◆ Provided information ◆
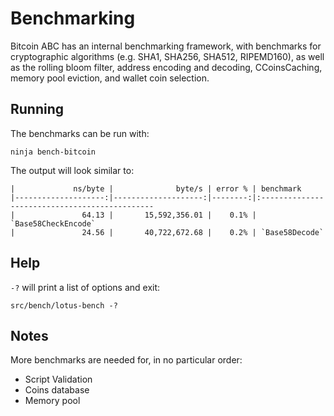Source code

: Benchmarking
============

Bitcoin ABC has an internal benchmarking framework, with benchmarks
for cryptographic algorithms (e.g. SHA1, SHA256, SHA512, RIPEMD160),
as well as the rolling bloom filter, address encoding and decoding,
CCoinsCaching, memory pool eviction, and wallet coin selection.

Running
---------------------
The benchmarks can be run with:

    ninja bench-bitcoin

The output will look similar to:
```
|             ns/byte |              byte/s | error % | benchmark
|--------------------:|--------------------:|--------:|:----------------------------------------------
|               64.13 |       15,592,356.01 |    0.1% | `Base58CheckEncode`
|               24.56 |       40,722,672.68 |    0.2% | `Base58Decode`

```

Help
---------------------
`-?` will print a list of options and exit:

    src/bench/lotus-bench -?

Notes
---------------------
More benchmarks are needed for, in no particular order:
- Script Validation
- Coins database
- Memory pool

==

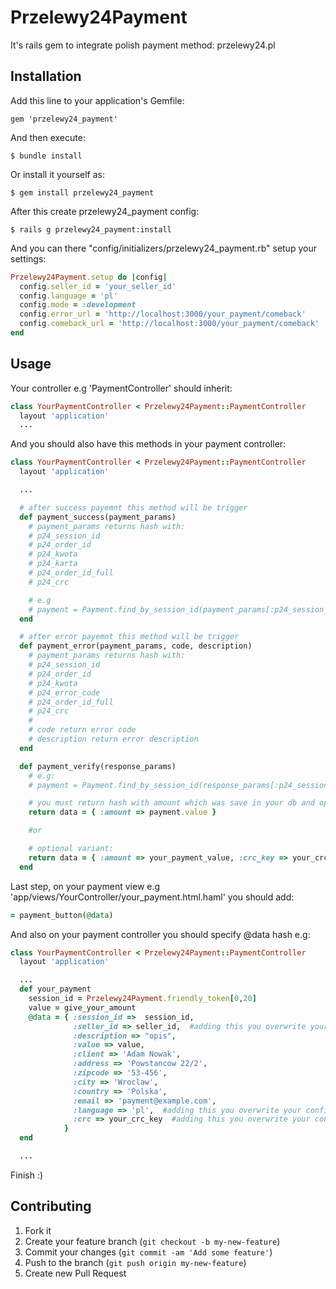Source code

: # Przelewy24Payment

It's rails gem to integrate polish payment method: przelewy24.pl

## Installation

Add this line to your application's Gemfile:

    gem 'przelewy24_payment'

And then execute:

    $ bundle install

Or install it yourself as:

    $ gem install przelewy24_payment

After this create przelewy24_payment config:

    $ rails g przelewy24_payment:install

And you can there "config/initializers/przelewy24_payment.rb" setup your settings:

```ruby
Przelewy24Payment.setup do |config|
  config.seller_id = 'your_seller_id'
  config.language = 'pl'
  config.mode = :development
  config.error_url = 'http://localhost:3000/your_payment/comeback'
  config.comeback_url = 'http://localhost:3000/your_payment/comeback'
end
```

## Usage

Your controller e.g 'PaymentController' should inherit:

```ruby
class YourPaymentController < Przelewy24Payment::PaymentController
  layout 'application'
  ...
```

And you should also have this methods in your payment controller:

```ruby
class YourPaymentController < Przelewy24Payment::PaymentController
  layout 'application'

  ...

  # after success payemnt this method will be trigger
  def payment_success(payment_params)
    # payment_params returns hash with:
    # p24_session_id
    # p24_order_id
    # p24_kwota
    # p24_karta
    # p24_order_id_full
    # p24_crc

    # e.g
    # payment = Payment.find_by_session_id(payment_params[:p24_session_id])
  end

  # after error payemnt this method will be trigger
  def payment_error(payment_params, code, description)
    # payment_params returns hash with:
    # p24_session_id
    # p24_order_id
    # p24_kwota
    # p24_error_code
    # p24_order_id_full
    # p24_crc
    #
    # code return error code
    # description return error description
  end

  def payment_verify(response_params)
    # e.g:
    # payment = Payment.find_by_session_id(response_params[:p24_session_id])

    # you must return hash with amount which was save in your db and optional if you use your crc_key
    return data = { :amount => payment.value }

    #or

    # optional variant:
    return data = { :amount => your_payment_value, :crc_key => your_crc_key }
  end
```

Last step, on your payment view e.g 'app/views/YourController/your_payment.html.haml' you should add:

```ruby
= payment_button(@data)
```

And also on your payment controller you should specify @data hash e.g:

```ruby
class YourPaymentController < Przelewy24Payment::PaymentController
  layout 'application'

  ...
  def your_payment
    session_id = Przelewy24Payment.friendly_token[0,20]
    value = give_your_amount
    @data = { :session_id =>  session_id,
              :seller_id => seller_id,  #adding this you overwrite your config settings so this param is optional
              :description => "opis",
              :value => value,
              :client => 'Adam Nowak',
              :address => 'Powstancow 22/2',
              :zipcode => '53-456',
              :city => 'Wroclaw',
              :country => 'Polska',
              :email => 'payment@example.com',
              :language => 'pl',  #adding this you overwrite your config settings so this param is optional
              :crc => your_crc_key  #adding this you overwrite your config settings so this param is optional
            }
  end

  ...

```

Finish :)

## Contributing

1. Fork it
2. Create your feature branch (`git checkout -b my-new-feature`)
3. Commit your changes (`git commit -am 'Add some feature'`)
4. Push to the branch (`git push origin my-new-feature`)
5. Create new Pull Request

◆ What you have to do ◆
Read through the data and copy every line where "payemnt" shows up.

◆ Exercise output ◆
  # after success payemnt this method will be trigger
  # after error payemnt this method will be trigger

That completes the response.